Tiger Woods – whose father was an Army veteran who served as a Special Forces soldier – was instrumental in founding the annual AT&T National in 2007 and made it a major goal of his to show appreciation to the nation’s war fighters. At Wednesday’s ceremony, Woods told how he “grew up on a military golf course.
“That’s how I learned to play golf. For me to have a golf tournament in the D.C. area, it’s only right to be able to honor the great men and women who serve our great country and do what they do. It’s a thankless act, and they put their lives on the line every time they go down range…. We really do owe our freedom to all their hard work and sacrifices… in leaving their families for months at a time. They come back with debilitating injuries, and sometimes they don’t come back at all.”
After Woods spoke, he placed tees and balls for two wounded troops, Army Cpl. Chad Pfeifer and Air Force Tech. Sgt. Dave Romanowsky, who stepped up on their prosthetic limbs and hit the ceremonial opening shots for the tournament.
Over the course of the tournament, which ends Sunday, thousands of people affiliated with the Department of Defense are expected to be in attendance on any given day. Some 30,000 complimentary tickets were made available to DOD personnel in the D.C. area thanks to contributions from Lockheed Martin.
“We have a big commitment to the military, and we're proud to support those who support us,” said Emily Simone, director of community relations for Lockheed Martin. “It’s a way for us to show the troops and veterans how much we honor and respect their service to our nation.”
Simone says Lockheed Martin doesn’t disclose how much they spend to underwrite the military sponsorship at events like the AT&T National, but she conceded it is one of the “significant grants” that they offer throughout the year.
In addition to the 30,000 complimentary tickets, Lockheed Martin also helped underwrite the cost for a military pavilion situated at the end of the 17th green. The air-conditioned space is stocked with free cold drinks and snacks for those who need a respite from the heat and a place to rest.
Navy Capt. Mike Coughlin, his wife Emiko and their two children Matthew, 11, and Daniel, 9, were among those enjoying the comforts of the pavilion on Wednesday.
“It’s a great day,” beamed Coughlin as he looked out the pavilion’s huge window overlooking the 17hole. “It’s a beautiful course, and it’s a great way to see the players and watch the professionals as well as the amateurs play.”

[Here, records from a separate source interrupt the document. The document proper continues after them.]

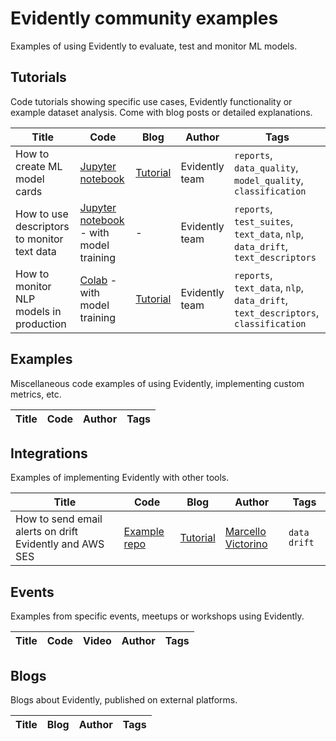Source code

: # Evidently community examples

Examples of using Evidently to evaluate, test and monitor ML models.

## Tutorials 

Code tutorials showing specific use cases, Evidently functionality or example dataset analysis. Come with blog posts or detailed explanations. 

Title | Code | Blog | Author | Tags 
--- | --- | --- | --- | --- 
How to create ML model cards |[Jupyter notebook](tutorials/How_to_create_an_ML_model_card.ipynb) | [Tutorial](https://www.evidentlyai.com/blog/ml-model-card-tutorial) | Evidently team | `reports`, `data_quality`, `model_quality`, `classification`
How to use descriptors to monitor text data | [Jupyter notebook](tutorials/How_to_add_a_custom_text_descriptor.ipynb) - with model training | - |  Evidently team | `reports`, `test_suites`, `text_data`, `nlp`, `data_drift`, `text_descriptors`
How to monitor NLP models in production | [Colab](https://colab.research.google.com/drive/15ON-Ub_1QUYkDbdLpyt-XyEx34MD28E1) - with model training | [Tutorial](https://www.evidentlyai.com/blog/tutorial-detecting-drift-in-text-data) |  Evidently team | `reports`, `text_data`, `nlp`, `data_drift`, `text_descriptors`,  `classification`

## Examples

Miscellaneous code examples of using Evidently, implementing custom metrics, etc.

Title | Code | Author | Tags 
--- |  --- | --- | --- 

## Integrations

Examples of implementing Evidently with other tools.

Title | Code | Blog | Author | Tags 
--- | --- | --- | --- | --- 
How to send email alerts on drift Evidently and AWS SES |[Example repo](https://github.com/evidentlyai/aws_alerting) |  [Tutorial](https://www.evidentlyai.com/blog/ml-monitoring-with-email-alerts-tutorial) |  [Marcello Victorino](https://www.github.com/marcellovictorino) | `data drift`

## Events

Examples from specific events, meetups or workshops using Evidently.

Title | Code | Video | Author | Tags 
--- | --- | --- | --- | --- 

## Blogs

Blogs about Evidently, published on external platforms.

Title | Blog | Author | Tags 
--- |  --- | --- | ---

Coughlin also appreciated the “awesome” respite from the heat that the facility afforded his family.
Across from the military caddies’ post at the 17th, a USO tent that Lockheed Martin also hosted, allowed tour goers to assemble care packages for troops down range.
Cathy Martens, the USO’s vice president of corporate alliances, noted that USO care packages are stuffed with simple items that troops find useful as they deploy down range. She said that since 2009, more than 30,000 packages have been stuffed at the AT&T National event alone. She said organizers hope to have 7,500 packages stuffed this year.

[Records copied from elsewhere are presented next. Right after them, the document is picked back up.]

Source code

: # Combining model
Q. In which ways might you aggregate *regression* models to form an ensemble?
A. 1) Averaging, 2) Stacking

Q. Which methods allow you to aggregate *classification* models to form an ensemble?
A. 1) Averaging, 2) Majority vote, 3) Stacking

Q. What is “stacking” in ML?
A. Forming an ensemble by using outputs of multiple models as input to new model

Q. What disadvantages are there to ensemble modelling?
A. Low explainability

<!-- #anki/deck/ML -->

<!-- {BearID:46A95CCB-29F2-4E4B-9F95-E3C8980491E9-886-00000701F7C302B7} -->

Kay Kapoor, president of AT&T Federal, said her company provided 5,000 prepaid calling cards to be stuffed in the care packages to be sent overseas.
“AT&T has long supported active duty personnel, their families, reservists and veterans,” said Kapoor. “Military veterans make outstanding private sector employees. We know that first hand. Thousands have made their careers at our company. And we recently committed to hiring thousands more. “
During Wednesday’s opening ceremony, Woods sat among dozens of wounded veterans, including quadruple amputee Brendan Marrocco, who first met Woods during the 2009 AT&T National.
David Feherty, co-founder of the Troops First Foundation, recalled how “stumpy Marrocco,” as he called him, dropped the ball Woods gave him after winning the 2009 event by one stroke.
Feherty, speaking with a distinguishable Irish brogue, let the crowd know it was OK to laugh.
“I said to him, ‘Dude, Tiger Woods gave you a ball. He doesn’t do that. And you dropped it?’
“He said, ‘I haven’t any arms,’
“I said, ‘That’s no excuse.’ ”
Feherty spoke Wednesday after receiving the Tiger Woods Foundation and AT&T National’s 2013 Military Charity of the Year award during the opening ceremony. The award honored Feherty for the work his foundation is doing to help wounded warriors regain their dignity and reintegrate into the civilian world.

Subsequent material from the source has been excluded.